Records from a collection

=== Begin Enclosure ===

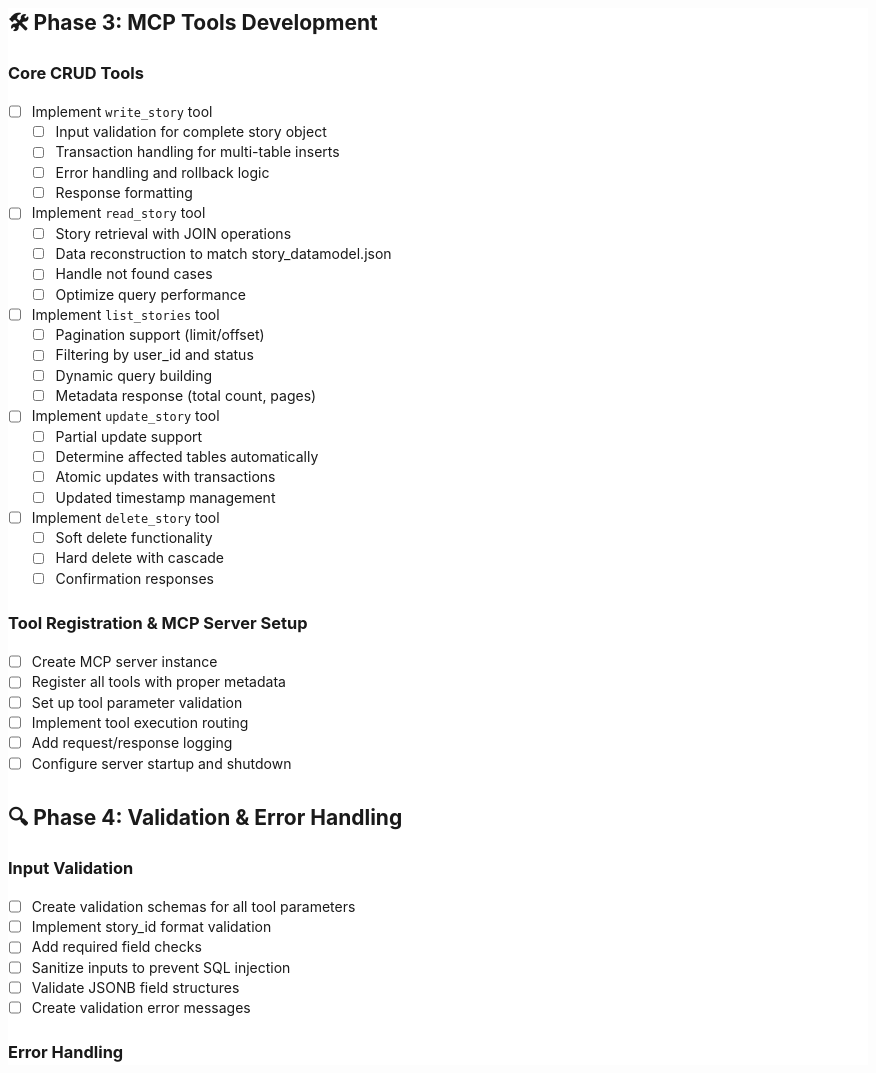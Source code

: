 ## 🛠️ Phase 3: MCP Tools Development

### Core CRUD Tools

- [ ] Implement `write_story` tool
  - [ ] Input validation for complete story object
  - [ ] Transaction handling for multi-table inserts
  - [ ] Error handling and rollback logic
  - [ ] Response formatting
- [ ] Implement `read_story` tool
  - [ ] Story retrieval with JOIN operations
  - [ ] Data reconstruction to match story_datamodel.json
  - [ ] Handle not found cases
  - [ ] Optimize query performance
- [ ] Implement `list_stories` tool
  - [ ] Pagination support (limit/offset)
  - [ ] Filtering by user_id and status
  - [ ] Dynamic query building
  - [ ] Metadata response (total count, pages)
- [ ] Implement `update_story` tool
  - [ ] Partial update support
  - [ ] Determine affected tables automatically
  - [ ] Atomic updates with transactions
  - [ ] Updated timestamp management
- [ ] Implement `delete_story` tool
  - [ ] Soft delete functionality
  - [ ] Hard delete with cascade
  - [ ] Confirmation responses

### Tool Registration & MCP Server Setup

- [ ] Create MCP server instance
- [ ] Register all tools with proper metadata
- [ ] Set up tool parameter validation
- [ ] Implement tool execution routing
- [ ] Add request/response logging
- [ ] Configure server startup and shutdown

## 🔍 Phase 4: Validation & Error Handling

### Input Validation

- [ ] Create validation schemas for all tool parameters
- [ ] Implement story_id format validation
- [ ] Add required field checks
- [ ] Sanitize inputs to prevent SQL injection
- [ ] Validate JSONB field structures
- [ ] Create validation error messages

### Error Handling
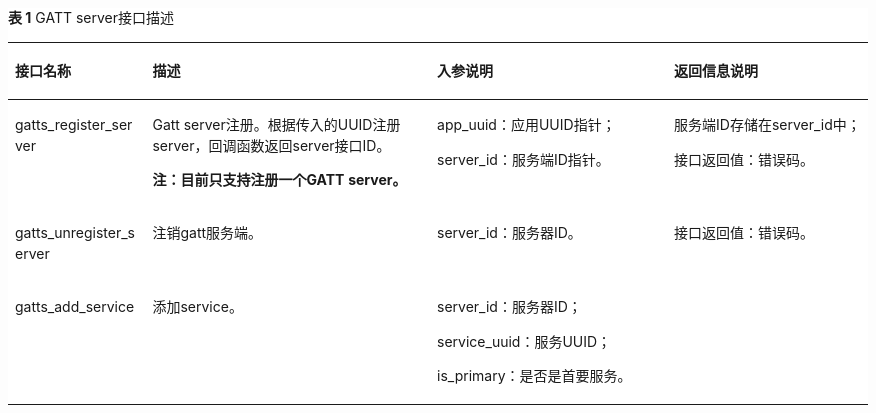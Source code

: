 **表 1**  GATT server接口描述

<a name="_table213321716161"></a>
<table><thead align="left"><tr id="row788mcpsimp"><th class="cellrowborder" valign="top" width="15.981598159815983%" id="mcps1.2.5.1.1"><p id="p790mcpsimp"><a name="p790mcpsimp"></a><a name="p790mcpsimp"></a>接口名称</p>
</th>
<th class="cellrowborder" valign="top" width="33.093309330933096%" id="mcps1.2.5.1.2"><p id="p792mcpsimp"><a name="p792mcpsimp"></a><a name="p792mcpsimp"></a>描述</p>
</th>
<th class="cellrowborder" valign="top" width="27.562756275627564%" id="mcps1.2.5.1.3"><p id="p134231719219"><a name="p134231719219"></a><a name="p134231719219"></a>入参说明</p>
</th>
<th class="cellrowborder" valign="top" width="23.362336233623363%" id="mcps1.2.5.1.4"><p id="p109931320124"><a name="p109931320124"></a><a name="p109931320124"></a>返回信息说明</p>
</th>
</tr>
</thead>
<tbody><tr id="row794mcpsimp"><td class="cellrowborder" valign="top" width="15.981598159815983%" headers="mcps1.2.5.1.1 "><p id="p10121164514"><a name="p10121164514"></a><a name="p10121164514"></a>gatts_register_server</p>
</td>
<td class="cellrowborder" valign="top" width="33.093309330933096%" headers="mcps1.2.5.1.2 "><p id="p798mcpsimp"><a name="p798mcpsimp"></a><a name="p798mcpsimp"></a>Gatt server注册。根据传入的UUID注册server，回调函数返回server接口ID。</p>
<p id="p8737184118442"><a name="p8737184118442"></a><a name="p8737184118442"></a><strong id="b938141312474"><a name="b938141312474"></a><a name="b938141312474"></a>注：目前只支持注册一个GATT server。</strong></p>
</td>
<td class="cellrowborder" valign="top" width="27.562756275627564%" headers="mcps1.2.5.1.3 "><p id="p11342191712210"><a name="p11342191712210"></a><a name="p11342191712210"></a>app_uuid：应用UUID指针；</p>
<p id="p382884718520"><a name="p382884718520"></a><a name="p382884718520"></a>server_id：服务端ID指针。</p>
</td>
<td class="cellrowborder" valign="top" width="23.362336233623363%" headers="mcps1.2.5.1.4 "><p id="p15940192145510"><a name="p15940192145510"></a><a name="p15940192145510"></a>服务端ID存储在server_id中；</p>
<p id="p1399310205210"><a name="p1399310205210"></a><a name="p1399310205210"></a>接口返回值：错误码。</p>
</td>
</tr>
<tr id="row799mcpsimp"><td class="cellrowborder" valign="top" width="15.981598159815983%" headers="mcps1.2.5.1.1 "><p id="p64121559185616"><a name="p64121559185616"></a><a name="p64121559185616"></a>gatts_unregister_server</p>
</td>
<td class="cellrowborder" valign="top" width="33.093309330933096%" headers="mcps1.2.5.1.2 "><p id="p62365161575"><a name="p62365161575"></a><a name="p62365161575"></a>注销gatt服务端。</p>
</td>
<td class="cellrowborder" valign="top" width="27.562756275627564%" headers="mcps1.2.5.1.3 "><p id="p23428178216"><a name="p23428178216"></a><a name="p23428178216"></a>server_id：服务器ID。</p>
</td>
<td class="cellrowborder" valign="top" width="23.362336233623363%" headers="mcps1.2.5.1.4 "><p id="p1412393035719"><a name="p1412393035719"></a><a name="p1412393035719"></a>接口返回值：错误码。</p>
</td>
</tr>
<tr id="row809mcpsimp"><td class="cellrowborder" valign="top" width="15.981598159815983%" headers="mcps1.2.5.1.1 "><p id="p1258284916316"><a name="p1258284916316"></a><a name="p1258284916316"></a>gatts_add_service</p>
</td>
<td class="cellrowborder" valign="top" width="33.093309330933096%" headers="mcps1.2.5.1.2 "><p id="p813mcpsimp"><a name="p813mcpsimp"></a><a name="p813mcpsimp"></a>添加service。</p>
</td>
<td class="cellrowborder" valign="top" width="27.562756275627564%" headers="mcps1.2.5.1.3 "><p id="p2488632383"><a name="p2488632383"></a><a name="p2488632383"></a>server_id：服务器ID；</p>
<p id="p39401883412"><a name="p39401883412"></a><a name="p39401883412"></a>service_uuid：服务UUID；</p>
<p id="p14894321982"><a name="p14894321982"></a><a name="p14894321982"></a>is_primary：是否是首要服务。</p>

=== End Enclosure ===
=== Begin Enclosure ===

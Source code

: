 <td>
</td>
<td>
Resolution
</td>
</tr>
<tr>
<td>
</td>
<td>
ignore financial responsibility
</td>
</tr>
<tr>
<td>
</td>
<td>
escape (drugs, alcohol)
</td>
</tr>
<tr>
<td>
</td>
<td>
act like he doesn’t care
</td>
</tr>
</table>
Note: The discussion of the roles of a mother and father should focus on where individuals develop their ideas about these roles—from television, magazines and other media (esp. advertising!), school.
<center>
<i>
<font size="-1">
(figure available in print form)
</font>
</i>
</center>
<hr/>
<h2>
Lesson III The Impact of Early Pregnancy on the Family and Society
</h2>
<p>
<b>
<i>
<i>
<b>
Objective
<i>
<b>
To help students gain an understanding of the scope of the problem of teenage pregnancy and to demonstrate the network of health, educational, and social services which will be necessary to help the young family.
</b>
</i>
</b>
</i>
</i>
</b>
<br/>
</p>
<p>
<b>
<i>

=== End Enclosure ===

__Directions__
Extract from the data every line where "服务器ID" shows up.

__Answer space__
<td class="cellrowborder" valign="top" width="27.562756275627564%" headers="mcps1.2.5.1.3 "><p id="p23428178216"><a name="p23428178216"></a><a name="p23428178216"></a>server_id：服务器ID。</p>
<td class="cellrowborder" valign="top" width="27.562756275627564%" headers="mcps1.2.5.1.3 "><p id="p2488632383"><a name="p2488632383"></a><a name="p2488632383"></a>server_id：服务器ID；</p>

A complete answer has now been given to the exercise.